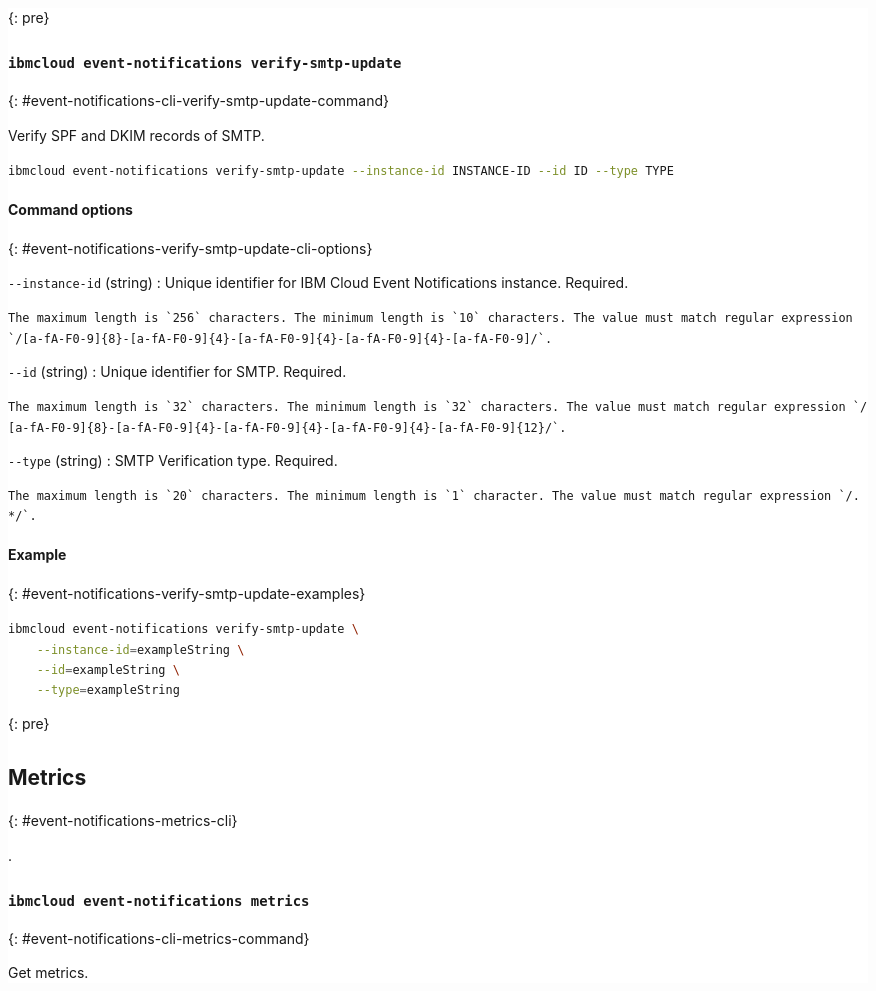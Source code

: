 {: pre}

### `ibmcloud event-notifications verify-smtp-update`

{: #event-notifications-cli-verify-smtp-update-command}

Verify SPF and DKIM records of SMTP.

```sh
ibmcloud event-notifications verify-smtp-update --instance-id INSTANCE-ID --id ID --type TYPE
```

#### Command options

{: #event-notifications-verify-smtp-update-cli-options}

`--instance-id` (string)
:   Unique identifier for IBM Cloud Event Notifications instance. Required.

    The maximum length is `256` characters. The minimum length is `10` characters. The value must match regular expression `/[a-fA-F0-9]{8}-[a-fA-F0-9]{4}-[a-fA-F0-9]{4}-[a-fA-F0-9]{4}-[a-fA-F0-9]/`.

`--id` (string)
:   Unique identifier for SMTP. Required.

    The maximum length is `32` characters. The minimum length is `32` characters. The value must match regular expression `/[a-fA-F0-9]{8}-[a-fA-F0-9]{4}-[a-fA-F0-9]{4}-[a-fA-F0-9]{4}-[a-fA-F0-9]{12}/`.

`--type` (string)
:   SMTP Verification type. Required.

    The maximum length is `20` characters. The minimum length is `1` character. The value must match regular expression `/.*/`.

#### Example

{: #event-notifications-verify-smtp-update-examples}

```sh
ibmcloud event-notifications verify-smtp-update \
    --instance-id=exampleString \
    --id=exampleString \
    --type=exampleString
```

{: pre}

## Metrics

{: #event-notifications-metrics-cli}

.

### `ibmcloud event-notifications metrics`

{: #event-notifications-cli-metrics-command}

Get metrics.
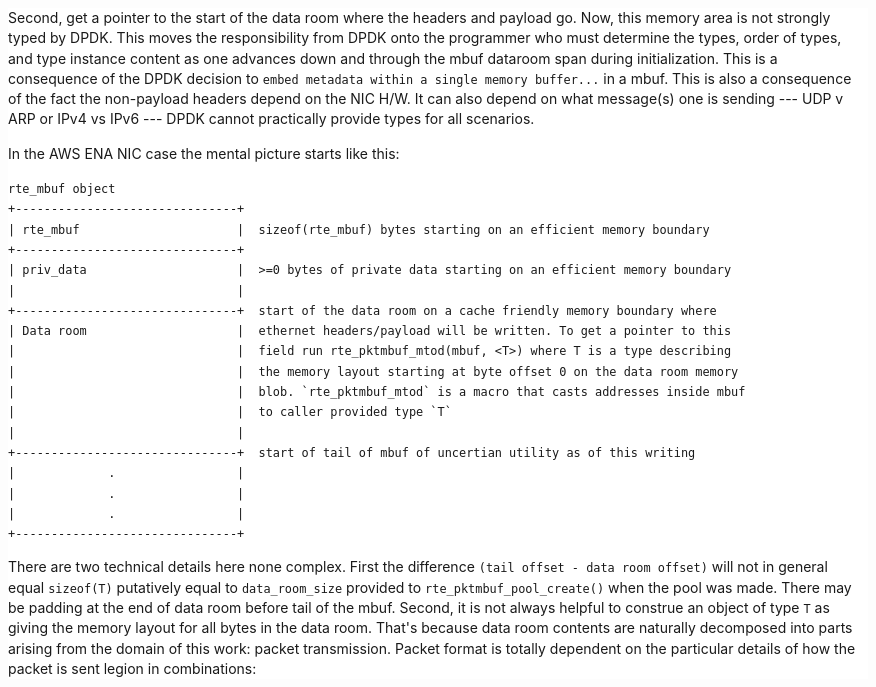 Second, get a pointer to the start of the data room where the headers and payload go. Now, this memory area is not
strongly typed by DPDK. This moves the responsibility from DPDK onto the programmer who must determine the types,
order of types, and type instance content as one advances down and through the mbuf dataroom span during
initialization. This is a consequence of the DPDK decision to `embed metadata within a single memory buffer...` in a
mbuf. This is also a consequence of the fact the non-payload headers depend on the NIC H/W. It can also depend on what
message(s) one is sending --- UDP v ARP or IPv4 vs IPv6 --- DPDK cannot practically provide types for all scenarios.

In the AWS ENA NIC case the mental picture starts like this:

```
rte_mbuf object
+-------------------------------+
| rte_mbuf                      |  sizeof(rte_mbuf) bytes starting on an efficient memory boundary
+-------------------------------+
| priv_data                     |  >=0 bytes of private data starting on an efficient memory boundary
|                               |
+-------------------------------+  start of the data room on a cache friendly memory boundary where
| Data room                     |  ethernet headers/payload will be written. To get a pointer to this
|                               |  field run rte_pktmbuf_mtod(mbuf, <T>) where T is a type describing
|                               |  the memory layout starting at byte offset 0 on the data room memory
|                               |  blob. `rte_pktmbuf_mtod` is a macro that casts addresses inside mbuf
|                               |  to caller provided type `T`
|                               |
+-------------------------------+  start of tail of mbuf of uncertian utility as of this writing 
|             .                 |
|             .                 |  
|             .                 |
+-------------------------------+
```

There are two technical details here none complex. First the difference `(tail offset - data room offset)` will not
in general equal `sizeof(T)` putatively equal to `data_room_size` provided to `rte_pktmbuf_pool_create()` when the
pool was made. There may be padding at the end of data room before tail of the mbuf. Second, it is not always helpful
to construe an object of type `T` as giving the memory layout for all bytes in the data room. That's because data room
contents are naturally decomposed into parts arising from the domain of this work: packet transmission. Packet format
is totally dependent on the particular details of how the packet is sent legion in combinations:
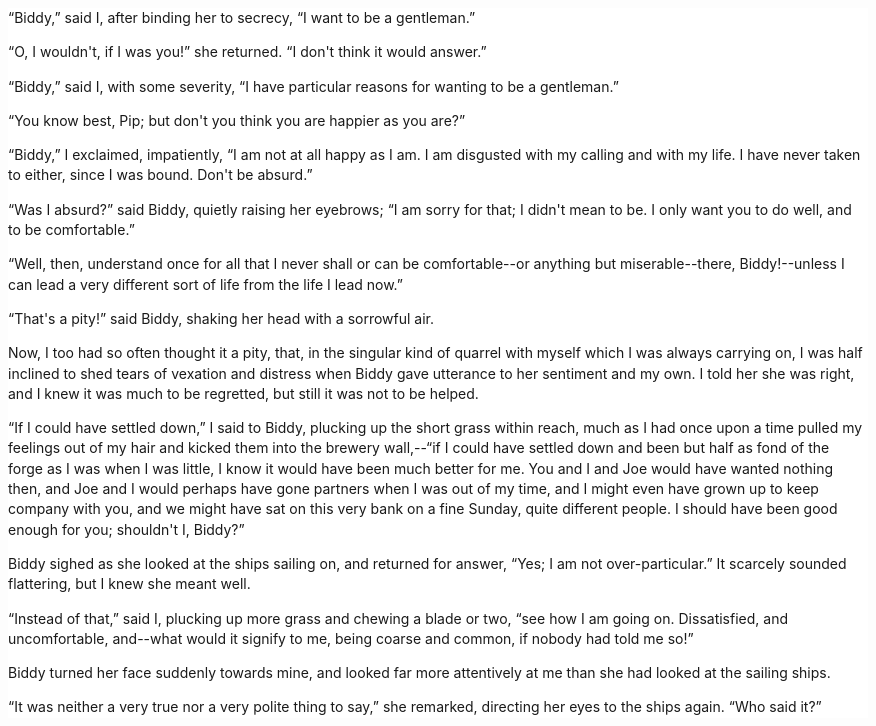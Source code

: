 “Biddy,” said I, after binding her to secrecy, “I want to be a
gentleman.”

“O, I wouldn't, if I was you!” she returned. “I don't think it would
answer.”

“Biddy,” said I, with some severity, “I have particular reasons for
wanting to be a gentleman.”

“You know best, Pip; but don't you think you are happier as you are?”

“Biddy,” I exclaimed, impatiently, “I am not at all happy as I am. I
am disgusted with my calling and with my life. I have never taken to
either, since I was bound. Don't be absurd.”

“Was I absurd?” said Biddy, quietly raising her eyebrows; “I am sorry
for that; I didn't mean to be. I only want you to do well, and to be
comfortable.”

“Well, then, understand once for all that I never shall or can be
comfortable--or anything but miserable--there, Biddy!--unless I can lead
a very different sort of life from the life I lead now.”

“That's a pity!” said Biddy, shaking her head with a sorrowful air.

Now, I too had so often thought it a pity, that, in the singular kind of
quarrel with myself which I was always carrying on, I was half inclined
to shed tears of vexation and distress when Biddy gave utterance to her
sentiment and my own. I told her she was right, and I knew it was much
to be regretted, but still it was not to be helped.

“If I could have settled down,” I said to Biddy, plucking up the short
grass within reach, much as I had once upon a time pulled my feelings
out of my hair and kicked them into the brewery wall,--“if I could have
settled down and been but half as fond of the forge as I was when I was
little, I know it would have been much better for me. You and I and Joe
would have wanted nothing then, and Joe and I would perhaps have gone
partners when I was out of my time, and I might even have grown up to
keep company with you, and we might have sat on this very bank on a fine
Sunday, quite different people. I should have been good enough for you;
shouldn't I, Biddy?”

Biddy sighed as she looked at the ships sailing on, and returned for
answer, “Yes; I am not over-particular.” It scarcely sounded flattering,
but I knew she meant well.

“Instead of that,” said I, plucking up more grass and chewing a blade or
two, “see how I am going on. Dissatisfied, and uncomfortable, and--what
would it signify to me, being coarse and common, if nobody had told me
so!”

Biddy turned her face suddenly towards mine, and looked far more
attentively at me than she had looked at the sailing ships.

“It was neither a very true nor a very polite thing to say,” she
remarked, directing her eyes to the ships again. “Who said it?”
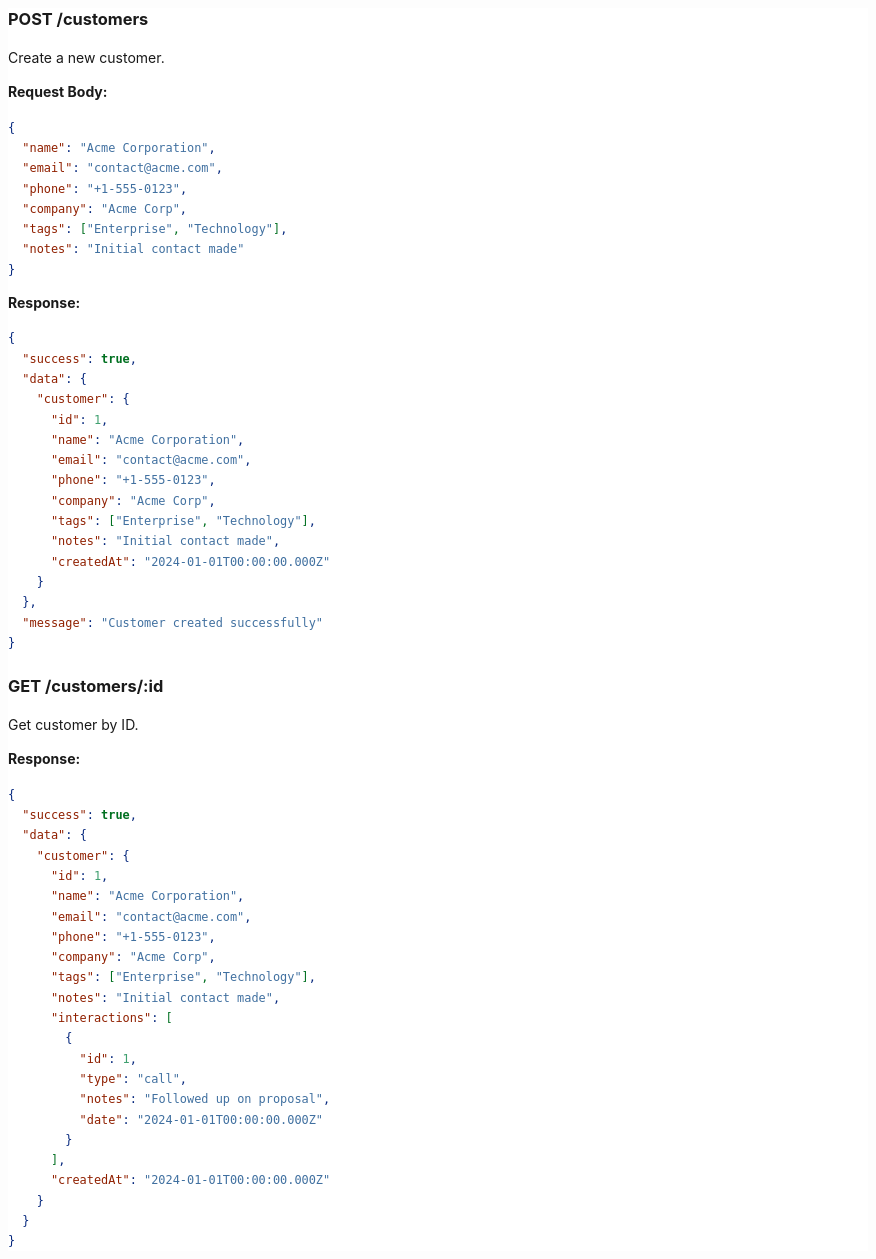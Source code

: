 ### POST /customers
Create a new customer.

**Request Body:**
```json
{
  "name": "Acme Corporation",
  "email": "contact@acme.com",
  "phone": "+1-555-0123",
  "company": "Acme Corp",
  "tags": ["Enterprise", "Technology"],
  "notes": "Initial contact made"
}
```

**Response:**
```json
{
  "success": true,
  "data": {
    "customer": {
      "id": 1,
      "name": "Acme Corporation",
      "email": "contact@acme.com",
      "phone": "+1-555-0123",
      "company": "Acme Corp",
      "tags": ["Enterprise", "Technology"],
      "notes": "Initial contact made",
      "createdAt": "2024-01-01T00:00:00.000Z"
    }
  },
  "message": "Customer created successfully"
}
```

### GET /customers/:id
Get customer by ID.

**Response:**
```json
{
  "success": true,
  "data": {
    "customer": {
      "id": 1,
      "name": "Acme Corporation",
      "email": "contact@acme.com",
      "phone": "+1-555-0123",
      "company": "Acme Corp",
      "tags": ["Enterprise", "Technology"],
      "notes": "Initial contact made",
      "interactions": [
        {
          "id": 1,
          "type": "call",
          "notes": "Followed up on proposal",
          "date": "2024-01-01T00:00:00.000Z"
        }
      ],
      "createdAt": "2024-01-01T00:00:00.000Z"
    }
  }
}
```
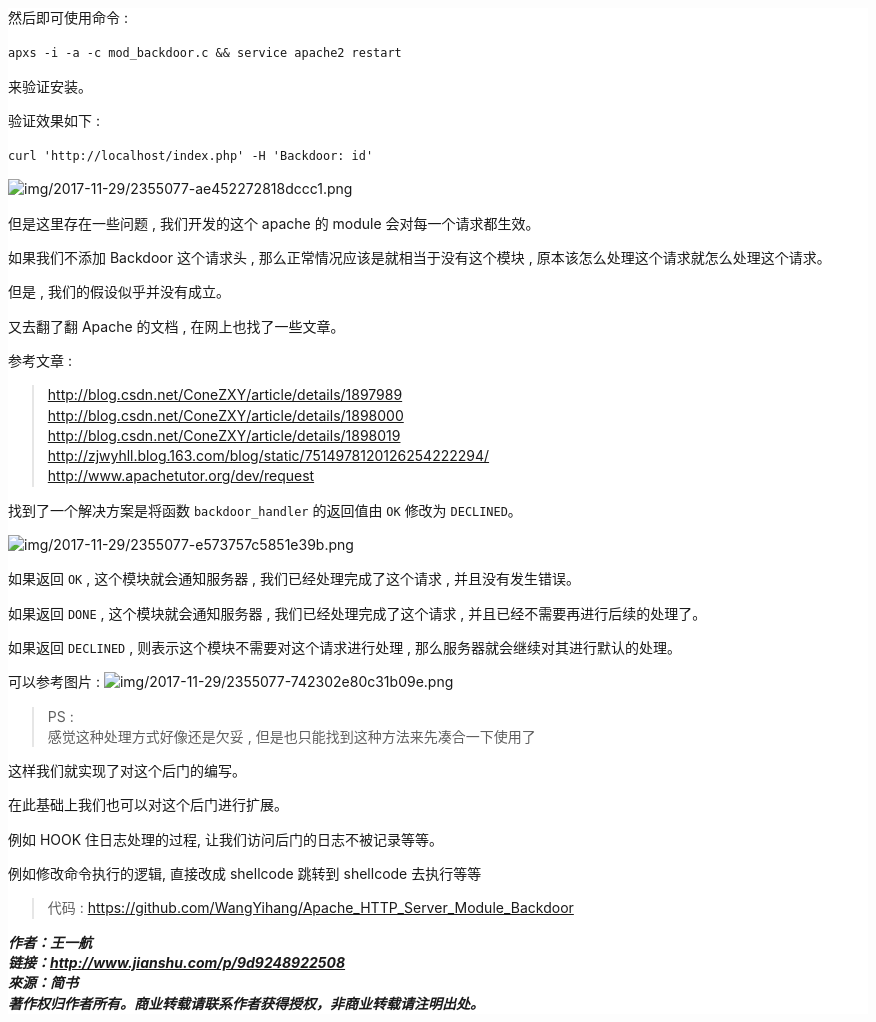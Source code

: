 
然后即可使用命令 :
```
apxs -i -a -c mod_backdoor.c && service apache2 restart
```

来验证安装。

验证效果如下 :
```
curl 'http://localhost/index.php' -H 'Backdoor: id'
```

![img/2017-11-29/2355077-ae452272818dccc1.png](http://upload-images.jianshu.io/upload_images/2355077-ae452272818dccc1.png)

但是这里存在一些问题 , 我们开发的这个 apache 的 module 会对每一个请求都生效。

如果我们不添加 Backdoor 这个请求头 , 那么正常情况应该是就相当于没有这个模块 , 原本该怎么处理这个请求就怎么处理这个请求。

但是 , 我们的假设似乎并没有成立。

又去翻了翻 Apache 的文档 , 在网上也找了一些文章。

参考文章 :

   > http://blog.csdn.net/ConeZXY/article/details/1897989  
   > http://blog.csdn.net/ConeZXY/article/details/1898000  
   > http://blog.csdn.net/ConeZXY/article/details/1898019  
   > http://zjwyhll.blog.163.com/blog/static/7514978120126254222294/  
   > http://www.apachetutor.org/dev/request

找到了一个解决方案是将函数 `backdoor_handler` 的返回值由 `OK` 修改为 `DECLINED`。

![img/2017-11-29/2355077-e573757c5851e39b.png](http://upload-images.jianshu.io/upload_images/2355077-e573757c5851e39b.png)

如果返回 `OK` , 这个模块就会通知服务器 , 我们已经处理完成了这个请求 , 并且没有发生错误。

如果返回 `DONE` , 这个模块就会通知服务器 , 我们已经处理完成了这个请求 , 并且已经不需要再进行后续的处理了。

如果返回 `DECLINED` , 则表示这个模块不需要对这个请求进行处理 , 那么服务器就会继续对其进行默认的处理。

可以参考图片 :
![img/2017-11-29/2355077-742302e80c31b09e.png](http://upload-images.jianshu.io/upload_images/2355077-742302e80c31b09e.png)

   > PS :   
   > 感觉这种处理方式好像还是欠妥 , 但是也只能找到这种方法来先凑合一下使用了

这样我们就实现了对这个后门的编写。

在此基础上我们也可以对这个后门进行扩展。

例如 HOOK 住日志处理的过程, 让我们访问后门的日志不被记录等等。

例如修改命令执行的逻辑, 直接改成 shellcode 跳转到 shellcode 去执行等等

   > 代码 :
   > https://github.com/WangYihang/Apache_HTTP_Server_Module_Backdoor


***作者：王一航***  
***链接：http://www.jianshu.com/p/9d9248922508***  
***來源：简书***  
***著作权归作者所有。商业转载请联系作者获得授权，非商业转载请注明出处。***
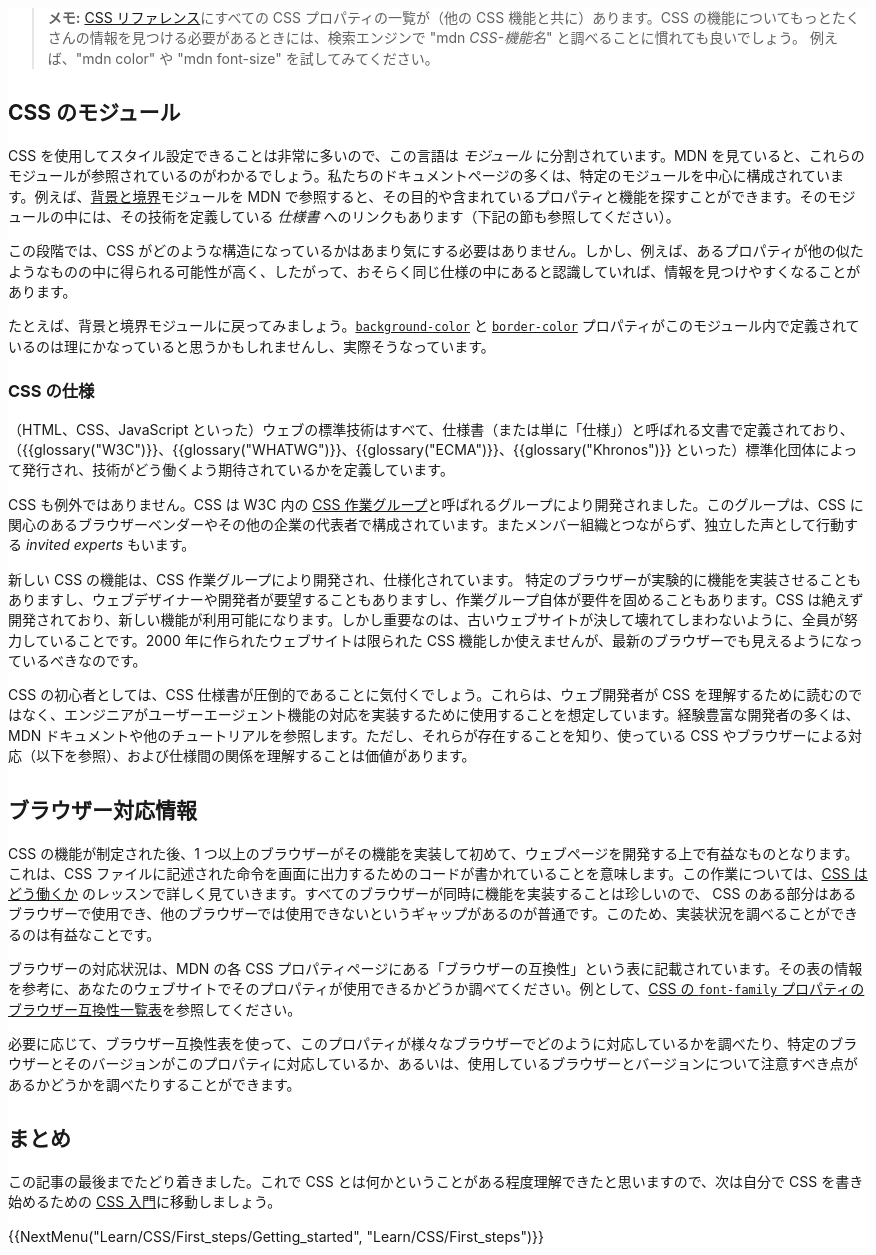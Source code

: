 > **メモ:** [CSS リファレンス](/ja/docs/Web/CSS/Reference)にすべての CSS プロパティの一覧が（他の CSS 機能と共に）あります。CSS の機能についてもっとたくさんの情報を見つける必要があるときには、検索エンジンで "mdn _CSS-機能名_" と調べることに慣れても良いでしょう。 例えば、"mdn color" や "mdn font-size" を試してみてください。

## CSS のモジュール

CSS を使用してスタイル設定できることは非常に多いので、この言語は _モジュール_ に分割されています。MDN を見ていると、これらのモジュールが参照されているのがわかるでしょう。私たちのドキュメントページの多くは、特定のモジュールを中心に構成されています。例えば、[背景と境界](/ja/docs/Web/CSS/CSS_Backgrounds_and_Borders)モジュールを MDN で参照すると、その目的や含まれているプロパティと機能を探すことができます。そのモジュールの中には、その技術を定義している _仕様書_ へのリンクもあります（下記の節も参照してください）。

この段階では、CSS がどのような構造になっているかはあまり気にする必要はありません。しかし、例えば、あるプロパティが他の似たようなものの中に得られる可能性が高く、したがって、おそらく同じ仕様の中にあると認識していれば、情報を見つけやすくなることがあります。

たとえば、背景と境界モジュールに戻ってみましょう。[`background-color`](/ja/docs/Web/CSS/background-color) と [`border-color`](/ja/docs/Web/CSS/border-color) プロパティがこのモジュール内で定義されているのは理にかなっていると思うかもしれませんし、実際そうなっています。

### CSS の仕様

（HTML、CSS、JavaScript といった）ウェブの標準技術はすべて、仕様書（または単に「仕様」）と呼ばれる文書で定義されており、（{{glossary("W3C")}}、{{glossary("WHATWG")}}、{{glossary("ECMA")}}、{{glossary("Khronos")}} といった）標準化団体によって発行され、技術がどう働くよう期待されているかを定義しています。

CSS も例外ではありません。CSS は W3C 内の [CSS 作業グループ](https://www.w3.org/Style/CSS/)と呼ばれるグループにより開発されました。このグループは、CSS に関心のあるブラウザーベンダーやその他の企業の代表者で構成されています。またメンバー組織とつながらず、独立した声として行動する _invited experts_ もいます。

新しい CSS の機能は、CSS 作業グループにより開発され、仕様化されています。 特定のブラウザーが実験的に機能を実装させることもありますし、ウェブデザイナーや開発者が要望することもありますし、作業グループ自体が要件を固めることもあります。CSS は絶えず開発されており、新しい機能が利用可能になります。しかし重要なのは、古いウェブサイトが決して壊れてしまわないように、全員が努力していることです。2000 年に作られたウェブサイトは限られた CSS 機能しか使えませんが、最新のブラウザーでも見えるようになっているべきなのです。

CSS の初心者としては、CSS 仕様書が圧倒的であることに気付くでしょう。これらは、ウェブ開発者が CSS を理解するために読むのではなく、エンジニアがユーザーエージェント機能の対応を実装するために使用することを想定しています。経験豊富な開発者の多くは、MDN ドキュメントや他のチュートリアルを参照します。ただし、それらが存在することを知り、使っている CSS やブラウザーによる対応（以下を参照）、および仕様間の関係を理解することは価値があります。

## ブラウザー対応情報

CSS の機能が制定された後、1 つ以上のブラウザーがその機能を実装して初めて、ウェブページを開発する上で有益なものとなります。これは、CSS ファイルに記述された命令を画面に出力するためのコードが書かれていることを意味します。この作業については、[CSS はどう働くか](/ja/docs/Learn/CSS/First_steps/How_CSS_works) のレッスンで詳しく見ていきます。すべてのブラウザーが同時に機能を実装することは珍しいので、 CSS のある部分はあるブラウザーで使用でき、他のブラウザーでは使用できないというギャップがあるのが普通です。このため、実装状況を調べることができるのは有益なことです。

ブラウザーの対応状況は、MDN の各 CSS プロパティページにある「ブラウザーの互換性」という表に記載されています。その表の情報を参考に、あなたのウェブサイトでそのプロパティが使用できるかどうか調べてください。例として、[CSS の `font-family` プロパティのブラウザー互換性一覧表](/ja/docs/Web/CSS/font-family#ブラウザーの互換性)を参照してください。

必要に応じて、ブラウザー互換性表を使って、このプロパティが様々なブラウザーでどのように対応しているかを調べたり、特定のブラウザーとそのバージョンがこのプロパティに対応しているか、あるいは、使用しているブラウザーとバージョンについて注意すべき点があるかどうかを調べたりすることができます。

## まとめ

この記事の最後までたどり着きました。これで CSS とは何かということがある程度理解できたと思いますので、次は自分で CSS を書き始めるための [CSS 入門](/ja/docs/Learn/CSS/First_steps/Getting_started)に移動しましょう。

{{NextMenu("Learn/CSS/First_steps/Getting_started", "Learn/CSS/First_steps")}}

━━━━

» WHAT IS EXPECTED: Lines containing the word "within" in the entries above should be counted, and only that number given.

» SOLUTION FOR THIS TASK: 2